- EXERCISE OBJECTIVE
Where does "others" appear in the data? Return each line that holds it.

- SUPPLIED MATERIAL

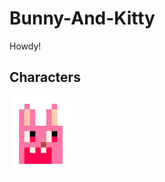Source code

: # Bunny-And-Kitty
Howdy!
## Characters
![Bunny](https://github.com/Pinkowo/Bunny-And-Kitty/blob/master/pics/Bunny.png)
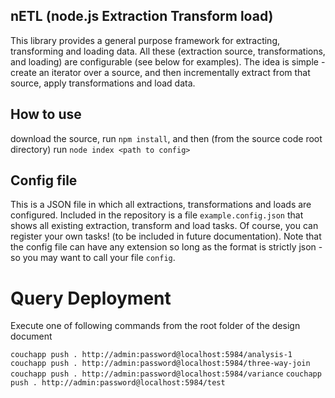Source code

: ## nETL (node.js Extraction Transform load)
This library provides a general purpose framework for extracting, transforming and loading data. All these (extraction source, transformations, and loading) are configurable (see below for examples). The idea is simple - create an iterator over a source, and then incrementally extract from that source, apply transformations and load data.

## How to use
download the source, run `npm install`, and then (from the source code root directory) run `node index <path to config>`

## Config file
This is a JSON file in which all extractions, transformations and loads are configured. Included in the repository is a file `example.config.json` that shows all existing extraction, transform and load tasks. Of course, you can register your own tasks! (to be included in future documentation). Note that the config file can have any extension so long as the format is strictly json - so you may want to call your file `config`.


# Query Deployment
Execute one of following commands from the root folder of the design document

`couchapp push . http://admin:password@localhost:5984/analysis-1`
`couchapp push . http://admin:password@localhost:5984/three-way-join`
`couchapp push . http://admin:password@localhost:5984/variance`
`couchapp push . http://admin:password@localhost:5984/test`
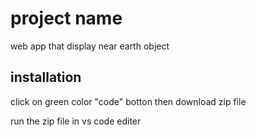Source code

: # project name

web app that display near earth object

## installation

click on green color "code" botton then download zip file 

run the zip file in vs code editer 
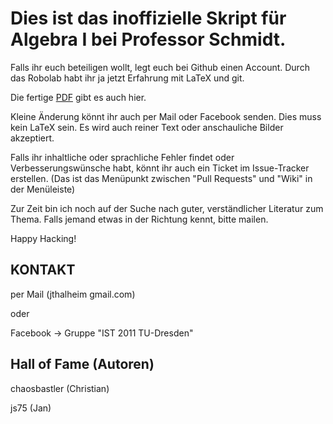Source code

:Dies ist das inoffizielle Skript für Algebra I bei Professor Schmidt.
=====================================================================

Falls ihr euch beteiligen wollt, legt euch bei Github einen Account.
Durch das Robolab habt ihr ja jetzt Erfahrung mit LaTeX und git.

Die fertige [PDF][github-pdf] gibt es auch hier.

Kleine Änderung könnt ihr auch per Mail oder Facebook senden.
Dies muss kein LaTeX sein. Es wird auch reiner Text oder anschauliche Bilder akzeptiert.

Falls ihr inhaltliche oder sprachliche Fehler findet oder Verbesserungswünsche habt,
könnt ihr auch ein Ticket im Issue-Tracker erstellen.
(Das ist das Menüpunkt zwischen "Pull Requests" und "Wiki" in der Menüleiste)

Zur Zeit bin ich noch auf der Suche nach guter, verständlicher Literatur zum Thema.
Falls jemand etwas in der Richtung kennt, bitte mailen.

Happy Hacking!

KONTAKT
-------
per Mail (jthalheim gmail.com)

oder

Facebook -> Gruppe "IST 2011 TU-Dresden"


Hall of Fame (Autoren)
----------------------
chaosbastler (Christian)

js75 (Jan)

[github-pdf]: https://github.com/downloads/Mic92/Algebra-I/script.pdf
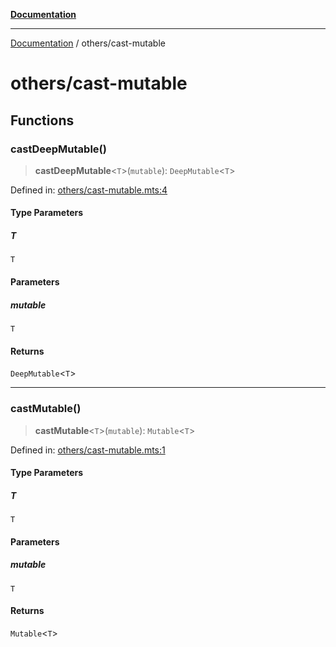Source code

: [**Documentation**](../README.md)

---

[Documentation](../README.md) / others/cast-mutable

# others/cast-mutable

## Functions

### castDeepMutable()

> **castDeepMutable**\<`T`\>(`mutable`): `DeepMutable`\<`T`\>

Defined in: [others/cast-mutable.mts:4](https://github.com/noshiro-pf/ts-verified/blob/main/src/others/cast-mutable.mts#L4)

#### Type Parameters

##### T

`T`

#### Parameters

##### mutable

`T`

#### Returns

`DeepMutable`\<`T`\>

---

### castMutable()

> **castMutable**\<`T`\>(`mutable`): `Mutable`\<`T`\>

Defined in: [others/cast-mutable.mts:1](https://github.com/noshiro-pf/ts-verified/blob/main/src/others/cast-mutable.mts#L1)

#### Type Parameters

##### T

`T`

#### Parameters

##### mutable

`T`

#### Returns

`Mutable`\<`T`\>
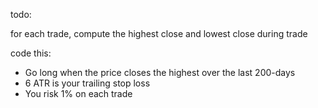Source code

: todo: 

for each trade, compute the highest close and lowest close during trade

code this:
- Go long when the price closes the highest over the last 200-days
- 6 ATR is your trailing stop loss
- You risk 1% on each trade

- YOUR RESPONSE
[Documentation](../README.md) / others/cast-mutable
# others/cast-mutable
Defined in: [others/cast-mutable.mts:4](https://github.com/noshiro-pf/ts-verified/blob/main/src/others/cast-mutable.mts#L4)
Defined in: [others/cast-mutable.mts:1](https://github.com/noshiro-pf/ts-verified/blob/main/src/others/cast-mutable.mts#L1)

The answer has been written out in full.